SORTIE Collaborative Demo Report

At Waterloo and Queen's, the CPPX and PBS tools participated in the SORTIE collaborative demo. This report was written 2001 Sep 19 by Andrew Malton.

Section 1. Introduction

The Software Bookshelf is a web-based paradigm for the presentation and navigation of information representing large software systems. The Portable Bookshelf (PBS) is one implementation of this concept. The PBS Toolkit is our set of tools for the generation of a PBS Bookshelf.

CPPX is a free, open source, general purpose parser and fact extractor for C++. It relies on the preprocessing, parsing, and semantic analysis of GNU g++, and produces a graph according to the Datrix fact model, in either GXL, TA, or VCG format, suitable for use in architecture recovery, data flow analysis, pointer analysis, program slicing, query techniques, source code visualization, object recovery, restructuring, refactoring, remodularization, and the like. When invoked with a source file, CPPX first passes the file to g++, which compiles it with a "compile-only" option. There are hooks within the GCC archicture for extracting debugging information, and upon them we have hung code to dump GCC's internal semantic graph to a (binary) format convenient for CPPX's purposes. The schema (rules and regulations) of GCC's graph are suitable for normal compilation (viz. for execution) but not for design recovery. So after the dump, CPPX applies a collection of tiny "systolic" transformation steps to make the graph conform to a schema more suitable for design analysis. The final result graph is emitted in GXL (or TA, if you like). The target schema is that of Bell Canada's Datrix project.

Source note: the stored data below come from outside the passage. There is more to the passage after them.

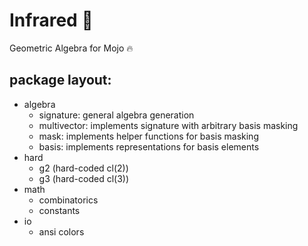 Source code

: # Infrared 🔆
Geometric Algebra for Mojo 🔥

## package layout:

- algebra
    - signature: general algebra generation
    - multivector: implements signature with arbitrary basis masking
    - mask: implements helper functions for basis masking
    - basis: implements representations for basis elements
- hard
    - g2 (hard-coded cl(2))
    - g3 (hard-coded cl(3))
- math
    - combinatorics
    - constants
- io
    - ansi colors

The CPPX compiler was built between January and April, 2001. It would be desirable and possible to add a linker, so that the GXL results of separate compilation can be combined into one graph. But we have not done it yet. It would also be a good thing to exercise CPPX more thoroughly, and remove some of its bugs. Interested researchers can look at the web site.

For the SORTIE demo, the following people did some work:

Section 2. Experience Report

Our goal for this project was to make a Software Bookshelf for SORTIE visualized in PBS based on data extracted by CPPX. In addition to participating in the Collaborative Demo itself, meeting our own goal would

In principle a Software Bookshelf can be based on any suitable and useful graph schema; but in practice it is built up from lower-level material extracted by fact extractors which are part of the PBS toolkit and expect data to conform to paritcular schemas which have been developed already. PBS includes software tools to analyse the lower-level material and produce a suitable high-level view. This in principle cannot be fully automated as it relies on informal information about the subject software's structure. Sometimes this information is obtained from interviews with developers, and in general need not be wholly extracted from the code.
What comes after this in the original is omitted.